Deutschman, Alan. (200) The Second Coming of Steve Jobs. New York, Doubleday.
For those individuals with short memories, Steve Jobs of Apple Computer is the technical guru who led his company to prominence with the iMac and the iPod. But this recent success is the second act of a business career that has spanned many highs and lows over its long course. For Alan Deutschman, author of The Second Coming of Steve Jobs, the tile subject is the comeback kid of the technical business world. Jobs began his Macintosh Company as a rival to IBM. His company remains the greatest rival to Bill Gates' behemoth company Microsoft. How did Jobs accomplish this? What is his leadership style that enabled him to scale such heights?
Deutchman, a great storyteller, begins his text with Jobs expulsion as leader of the company he founded in 1985 and ends with Jobs' return and success. Rather than merely lauding his subject, the author looks into why Jobs was evicted by the company as well as his decision to lead the company again. He tells a story of a corporate fall from grace and a return, rather than merely calling Jobs a great leader. The reader understands why Jobs' occasionally dark, but always charismatic style of dominating whatever organization he becomes a part of can be ineffective at times and effective at others.
The author examines Jobs' difficulties creating the Next computer company after leaving Apple and how Jobs managed to turn his previous failures into successes with the Pixar animation system deployed to such acclaim in the two "Toy Story" movies. The climax of the book is Jobs' ultimate, successful reclamation of the Apple crown of leadership. Throughout all of these experiences, it becomes clear that innovation and vision is key to Jobs. One of the funniest and most classic illustration of Jobs offbeat 'California' ethos is when Jobs announces that the new iMac will be available to consumers in fruit-flavored colors. Bill Gates, writes Deutschman, is perplexed-who cares about the color of the computer, so long as it works? But innovation and customization have become the wave of the future, thanks to Jobs.

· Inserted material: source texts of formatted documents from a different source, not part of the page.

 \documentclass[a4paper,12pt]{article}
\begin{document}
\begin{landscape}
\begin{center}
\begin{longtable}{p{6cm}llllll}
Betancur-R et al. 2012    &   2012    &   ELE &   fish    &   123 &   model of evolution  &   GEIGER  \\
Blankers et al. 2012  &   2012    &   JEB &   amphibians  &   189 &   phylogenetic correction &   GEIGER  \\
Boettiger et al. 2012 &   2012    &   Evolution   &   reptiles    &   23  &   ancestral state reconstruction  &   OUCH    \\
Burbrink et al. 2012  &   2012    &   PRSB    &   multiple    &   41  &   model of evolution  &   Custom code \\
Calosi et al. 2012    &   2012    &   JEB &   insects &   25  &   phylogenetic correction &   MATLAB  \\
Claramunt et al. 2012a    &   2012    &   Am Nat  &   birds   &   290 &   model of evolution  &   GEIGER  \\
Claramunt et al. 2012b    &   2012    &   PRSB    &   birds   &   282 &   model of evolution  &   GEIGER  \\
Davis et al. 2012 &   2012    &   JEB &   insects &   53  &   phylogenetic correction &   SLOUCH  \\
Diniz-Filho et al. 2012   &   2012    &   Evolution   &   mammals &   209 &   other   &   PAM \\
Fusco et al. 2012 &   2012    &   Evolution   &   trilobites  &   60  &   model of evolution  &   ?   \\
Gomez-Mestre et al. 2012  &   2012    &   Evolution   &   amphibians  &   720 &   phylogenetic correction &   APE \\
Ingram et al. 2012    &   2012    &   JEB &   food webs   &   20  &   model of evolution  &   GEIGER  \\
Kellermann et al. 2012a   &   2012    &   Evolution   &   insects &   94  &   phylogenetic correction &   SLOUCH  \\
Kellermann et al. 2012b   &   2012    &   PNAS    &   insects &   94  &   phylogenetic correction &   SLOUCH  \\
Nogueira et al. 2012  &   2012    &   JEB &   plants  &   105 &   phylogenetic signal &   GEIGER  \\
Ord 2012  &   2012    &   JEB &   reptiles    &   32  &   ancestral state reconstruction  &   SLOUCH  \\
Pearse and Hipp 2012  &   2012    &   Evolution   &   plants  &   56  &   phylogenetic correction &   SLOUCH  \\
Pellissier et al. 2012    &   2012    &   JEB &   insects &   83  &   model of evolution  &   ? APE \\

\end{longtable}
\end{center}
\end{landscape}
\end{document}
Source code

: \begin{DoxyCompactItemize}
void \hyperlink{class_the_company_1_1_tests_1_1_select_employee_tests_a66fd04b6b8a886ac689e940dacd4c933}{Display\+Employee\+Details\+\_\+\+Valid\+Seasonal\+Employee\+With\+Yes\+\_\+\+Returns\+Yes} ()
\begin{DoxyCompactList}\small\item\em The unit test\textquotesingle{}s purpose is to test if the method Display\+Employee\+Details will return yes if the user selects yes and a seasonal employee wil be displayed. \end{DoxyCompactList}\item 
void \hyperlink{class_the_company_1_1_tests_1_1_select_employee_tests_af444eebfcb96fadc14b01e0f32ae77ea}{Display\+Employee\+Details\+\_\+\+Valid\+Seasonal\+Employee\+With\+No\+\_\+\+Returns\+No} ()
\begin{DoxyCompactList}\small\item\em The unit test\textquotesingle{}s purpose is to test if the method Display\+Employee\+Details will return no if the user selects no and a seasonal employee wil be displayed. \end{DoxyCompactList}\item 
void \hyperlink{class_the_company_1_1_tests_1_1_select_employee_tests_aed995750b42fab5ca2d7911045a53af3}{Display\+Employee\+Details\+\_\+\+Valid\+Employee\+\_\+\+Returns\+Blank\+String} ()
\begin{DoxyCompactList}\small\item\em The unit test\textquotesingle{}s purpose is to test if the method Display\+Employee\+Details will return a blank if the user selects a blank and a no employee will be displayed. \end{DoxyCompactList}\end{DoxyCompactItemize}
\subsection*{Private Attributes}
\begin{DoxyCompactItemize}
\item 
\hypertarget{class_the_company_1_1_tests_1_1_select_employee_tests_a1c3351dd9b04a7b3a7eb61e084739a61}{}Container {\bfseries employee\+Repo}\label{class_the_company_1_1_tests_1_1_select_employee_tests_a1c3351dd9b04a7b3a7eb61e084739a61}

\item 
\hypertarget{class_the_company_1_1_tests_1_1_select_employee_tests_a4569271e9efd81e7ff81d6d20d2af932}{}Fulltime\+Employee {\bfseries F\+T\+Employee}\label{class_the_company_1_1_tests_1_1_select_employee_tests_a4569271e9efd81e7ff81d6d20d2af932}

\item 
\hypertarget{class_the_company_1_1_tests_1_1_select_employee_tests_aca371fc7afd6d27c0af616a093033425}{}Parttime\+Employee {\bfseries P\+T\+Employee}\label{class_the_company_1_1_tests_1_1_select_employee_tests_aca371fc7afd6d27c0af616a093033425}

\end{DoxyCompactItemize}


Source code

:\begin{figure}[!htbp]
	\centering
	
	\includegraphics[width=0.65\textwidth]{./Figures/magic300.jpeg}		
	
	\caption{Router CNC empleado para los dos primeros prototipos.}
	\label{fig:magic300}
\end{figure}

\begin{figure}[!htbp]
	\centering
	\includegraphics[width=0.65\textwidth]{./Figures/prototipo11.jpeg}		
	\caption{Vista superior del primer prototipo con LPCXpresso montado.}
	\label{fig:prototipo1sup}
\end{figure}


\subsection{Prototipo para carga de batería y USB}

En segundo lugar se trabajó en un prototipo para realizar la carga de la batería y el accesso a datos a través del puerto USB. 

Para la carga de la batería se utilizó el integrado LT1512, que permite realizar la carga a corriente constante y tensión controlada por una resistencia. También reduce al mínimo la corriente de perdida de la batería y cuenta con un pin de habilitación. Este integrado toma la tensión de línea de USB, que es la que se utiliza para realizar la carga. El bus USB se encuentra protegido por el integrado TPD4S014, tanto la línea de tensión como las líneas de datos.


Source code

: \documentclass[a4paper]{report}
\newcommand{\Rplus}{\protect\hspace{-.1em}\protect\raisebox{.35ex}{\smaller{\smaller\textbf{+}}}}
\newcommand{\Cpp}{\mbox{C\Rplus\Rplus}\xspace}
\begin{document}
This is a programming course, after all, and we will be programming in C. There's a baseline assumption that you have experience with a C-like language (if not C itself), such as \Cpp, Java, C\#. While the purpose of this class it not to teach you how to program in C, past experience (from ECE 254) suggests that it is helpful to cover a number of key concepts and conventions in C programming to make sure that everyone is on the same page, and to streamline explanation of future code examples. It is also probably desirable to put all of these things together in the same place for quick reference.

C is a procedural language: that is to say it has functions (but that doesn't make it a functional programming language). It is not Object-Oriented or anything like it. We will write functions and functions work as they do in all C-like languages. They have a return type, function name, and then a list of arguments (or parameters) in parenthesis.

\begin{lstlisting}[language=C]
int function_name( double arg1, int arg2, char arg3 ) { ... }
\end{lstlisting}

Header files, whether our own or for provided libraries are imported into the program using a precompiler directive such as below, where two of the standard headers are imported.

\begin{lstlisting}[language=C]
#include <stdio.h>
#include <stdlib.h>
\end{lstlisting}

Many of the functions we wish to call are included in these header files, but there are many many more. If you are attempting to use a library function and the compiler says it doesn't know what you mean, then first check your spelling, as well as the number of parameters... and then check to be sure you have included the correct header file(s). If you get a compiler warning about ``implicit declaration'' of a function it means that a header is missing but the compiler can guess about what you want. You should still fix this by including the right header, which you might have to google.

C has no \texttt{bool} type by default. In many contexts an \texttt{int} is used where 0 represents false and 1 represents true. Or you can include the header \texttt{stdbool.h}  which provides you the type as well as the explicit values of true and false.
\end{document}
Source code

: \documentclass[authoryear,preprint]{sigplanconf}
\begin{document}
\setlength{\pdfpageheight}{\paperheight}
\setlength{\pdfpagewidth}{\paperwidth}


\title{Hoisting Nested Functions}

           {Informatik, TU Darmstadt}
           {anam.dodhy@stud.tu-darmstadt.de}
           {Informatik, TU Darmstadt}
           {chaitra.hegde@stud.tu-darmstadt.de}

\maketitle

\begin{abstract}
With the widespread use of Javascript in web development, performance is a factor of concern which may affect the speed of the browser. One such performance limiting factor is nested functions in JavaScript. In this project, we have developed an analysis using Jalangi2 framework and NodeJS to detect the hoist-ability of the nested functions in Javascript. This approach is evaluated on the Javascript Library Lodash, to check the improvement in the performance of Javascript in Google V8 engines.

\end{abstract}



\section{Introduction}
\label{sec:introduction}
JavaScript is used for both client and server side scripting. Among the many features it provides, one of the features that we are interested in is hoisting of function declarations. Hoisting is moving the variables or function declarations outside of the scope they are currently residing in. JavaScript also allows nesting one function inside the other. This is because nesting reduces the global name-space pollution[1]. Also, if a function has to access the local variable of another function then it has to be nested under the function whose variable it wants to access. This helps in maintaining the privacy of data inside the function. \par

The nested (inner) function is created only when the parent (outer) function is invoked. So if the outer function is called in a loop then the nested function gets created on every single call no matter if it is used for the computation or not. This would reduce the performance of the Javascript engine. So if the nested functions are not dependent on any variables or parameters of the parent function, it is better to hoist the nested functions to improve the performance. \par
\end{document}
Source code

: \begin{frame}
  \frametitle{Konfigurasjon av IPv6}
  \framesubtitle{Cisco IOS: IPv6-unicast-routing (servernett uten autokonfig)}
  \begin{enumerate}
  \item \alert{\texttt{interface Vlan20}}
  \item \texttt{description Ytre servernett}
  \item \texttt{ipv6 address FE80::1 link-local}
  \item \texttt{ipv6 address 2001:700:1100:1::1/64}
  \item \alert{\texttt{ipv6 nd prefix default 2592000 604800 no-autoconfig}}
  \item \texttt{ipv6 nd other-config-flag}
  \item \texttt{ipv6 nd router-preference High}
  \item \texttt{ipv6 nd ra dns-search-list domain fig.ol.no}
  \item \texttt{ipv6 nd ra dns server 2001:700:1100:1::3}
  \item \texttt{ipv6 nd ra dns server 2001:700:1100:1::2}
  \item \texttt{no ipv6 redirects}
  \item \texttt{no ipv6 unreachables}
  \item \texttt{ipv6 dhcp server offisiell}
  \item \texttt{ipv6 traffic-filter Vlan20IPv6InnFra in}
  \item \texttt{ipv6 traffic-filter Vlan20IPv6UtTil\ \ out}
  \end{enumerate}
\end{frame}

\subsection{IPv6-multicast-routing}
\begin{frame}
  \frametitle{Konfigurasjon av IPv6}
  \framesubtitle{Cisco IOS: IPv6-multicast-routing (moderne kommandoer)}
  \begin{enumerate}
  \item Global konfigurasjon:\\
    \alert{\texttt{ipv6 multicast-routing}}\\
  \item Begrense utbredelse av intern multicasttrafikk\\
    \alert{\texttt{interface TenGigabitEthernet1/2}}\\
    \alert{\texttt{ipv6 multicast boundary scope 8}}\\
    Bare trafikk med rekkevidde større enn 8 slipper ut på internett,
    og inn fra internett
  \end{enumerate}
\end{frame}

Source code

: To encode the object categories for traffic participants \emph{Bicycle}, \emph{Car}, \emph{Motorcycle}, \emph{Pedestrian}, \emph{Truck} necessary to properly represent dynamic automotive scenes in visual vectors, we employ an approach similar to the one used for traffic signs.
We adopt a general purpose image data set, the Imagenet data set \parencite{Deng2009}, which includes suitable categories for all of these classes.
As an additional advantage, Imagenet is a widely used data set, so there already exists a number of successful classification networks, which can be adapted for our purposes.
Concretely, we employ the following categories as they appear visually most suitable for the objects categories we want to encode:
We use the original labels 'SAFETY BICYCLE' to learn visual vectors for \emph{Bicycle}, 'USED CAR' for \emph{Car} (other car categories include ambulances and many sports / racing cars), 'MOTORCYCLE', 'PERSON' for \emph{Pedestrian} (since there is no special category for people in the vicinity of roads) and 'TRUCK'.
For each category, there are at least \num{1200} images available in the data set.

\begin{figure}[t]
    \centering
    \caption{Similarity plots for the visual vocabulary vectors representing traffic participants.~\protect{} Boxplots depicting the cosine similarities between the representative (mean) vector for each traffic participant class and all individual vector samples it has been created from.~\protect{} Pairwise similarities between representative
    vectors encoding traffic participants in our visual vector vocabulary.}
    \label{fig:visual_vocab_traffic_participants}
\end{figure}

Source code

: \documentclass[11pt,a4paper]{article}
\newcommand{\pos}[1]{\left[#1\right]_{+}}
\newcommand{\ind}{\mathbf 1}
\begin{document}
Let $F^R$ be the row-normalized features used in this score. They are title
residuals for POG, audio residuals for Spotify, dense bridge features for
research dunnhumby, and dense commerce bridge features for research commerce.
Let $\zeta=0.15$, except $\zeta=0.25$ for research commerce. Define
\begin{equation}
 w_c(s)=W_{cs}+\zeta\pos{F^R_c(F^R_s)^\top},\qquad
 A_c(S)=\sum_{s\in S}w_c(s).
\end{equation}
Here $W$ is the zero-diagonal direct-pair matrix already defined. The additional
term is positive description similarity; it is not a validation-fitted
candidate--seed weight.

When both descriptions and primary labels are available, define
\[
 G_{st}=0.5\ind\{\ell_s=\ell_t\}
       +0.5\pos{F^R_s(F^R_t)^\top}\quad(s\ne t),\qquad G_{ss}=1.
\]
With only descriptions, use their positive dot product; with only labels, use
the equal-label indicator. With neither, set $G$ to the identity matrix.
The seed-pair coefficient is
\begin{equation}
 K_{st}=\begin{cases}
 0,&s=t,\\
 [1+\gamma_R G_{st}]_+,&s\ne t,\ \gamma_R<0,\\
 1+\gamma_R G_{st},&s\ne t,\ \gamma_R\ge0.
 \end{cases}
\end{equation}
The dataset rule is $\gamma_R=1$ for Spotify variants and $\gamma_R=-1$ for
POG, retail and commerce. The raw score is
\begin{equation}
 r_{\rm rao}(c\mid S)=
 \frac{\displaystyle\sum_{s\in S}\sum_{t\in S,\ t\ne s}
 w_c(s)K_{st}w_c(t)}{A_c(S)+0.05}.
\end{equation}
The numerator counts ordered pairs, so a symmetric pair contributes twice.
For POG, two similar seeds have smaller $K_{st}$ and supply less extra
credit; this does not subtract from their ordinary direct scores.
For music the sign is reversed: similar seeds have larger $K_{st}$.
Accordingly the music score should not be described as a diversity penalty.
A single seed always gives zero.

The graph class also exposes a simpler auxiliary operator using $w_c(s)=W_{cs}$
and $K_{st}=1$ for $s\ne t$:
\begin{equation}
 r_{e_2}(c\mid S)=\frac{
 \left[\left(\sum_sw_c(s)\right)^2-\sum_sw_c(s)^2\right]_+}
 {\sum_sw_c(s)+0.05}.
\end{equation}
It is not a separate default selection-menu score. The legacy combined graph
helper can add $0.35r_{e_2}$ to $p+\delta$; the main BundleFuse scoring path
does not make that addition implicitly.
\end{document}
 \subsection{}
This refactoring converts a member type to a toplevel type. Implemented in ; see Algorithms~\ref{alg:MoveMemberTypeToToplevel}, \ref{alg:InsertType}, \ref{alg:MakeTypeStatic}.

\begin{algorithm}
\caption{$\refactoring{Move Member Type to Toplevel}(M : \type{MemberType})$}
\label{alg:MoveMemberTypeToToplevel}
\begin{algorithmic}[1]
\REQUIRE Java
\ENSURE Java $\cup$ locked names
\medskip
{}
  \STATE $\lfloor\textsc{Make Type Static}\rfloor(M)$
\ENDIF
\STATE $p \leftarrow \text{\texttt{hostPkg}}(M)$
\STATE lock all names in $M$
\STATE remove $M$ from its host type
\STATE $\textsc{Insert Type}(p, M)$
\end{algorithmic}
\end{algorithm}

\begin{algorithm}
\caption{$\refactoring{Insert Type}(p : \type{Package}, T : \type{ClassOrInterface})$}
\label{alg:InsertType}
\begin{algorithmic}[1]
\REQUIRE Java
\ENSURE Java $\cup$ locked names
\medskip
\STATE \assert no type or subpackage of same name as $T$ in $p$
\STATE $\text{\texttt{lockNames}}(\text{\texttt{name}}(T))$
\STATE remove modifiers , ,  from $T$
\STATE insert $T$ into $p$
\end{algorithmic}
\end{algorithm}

Jobs openly based his iMac's advertising on image, rather than function, an unheard-of focus in the computer industry. He used a $100-million dollar a-year advertising campaign that mimicked example of Nike that communicated the ethos of what Nikes as a brand represented -- youth and athleticism, rather than technical aspect of the shoes. In fact, log onto Apple's corporate website today at http://www.apple.com / and be granted with a vision, not of a computer, but of the phrase "Tiger Unleashed." The cool, silver lettering and boxed design of the site are quite similar to Nike's own website at Niketown.com, which promotes the image of beauty and athletes bodies rather than its product.